Начиная с даты публикации данного материала и по 31 декабря 2008 года мы будем принимать к рассмотрению аргументированные инициативные заявки на включение в список номинаторов-2009. Уточню еще раз: принимать только к рассмотрению и только аргументированные заявки. Со своей стороны, оргкомитет гарантирует неразглашение информации о подобном проявлении личной инициативы, независимо от решения конкретного вопроса в каждом отдельном случае.

Часть произведений, вошедших в номинационный список, я уже успел (разумеется, как частное лицо, как газетно-журнальный колумнист) расхвалить в печати, часть — разругать. Опубликовал недавно и несколько обзорных статей. Поэтому здесь от каких бы то ни было оценок — в том числе и общей — воздержусь.

Да и в любом случае мое мнение — ни Большому, ни Малому жюри не указ. Уж такова, опять-таки, традиция нашей премии.

Интереснее, однако, другое. Большое жюри, собранное нами в этом году, при всей своей разнородности в некоторой мере «заточено» под поколение тридцатилетних (и тридцатипятилетних), как раз в отчетном году громогласно объявившее о том, что уже стало или вот-вот станет ведущим.

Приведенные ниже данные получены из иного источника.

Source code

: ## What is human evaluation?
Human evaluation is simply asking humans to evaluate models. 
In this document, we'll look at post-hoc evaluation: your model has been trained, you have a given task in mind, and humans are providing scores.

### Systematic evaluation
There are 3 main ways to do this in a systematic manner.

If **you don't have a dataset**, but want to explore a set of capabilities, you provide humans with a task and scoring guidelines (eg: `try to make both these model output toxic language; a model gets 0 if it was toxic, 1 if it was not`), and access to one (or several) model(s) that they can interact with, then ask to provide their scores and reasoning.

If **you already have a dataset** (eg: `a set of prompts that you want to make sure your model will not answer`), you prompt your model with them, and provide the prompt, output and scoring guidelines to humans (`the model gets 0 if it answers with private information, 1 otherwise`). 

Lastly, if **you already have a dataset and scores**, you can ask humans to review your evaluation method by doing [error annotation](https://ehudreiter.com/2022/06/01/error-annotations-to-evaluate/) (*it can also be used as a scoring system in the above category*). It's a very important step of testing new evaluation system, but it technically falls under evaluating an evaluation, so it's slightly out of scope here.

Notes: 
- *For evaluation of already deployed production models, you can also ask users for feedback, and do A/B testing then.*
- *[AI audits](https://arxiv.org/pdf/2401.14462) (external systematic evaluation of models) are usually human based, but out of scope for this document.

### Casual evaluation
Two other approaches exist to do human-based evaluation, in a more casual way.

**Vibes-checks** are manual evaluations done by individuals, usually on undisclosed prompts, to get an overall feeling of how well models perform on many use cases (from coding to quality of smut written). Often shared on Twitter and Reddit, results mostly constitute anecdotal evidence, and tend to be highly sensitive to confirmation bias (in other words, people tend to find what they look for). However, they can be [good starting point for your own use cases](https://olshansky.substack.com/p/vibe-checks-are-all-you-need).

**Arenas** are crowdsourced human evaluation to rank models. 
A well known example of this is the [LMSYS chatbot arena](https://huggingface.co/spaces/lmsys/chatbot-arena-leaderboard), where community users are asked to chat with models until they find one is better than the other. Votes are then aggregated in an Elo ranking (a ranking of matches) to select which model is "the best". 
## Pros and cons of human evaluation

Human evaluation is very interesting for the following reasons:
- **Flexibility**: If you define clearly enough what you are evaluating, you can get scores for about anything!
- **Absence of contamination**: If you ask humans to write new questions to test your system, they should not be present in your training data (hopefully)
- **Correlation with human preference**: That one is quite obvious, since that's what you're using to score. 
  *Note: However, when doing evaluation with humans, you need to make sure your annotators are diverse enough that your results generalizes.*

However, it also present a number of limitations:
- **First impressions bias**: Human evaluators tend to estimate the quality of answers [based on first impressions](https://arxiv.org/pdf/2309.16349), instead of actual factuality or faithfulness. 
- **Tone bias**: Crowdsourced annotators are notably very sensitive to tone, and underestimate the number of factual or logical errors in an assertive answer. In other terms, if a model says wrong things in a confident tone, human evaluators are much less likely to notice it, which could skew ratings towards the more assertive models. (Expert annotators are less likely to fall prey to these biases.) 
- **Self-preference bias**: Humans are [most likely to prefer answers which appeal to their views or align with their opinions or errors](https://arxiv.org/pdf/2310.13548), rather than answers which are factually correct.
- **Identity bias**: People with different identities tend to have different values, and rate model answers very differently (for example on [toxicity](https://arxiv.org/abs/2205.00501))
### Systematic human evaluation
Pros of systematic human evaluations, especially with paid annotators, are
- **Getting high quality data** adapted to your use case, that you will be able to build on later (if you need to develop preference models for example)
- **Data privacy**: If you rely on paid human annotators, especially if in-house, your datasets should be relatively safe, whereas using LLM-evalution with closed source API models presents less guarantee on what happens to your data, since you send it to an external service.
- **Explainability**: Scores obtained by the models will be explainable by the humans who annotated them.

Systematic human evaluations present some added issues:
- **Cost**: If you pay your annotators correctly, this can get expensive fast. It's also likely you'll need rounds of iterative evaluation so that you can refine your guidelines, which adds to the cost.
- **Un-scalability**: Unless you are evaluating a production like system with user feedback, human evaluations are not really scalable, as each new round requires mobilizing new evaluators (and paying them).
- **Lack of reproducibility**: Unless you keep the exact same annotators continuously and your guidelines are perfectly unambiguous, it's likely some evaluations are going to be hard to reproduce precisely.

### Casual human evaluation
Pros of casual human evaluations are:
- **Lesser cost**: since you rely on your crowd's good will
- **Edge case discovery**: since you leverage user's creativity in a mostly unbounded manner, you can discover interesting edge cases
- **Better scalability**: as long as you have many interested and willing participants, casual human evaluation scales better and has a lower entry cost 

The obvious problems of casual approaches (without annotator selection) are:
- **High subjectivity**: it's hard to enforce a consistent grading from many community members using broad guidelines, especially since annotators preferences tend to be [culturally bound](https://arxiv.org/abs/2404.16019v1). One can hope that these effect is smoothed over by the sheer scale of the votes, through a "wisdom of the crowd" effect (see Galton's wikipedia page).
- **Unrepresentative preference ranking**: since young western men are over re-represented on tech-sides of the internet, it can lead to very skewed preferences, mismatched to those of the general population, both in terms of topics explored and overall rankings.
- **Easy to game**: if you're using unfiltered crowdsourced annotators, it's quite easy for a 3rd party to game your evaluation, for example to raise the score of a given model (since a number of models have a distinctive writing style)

Вот и посмотрим, как у тридцатилетних со вкусом. Да и с ответственностью. И, наконец, что это за ответственность — перед обществом? перед изящной словесностью? перед поколением? перед литературно-художественным направлением? перед маленькой, по слову покойного Юрия Трифонова, бандочкой? перед самим (самой) собой?

Да и не только у тридцатилетних.

Премия устроена так, что у каждого из ответственно голосующих на том или ином этапе имеется несколько противоречащих друг другу мотивов проголосовать так или этак.

(Заведомых прозелитов мы «вычисляем» и элиминируем на стадии формирования списков. Единственное исключение: вечно выдвигающие друг дружку и получающие от остальных по 0 баллов петербуржцы Валерий Попов и Александр Мелихов.)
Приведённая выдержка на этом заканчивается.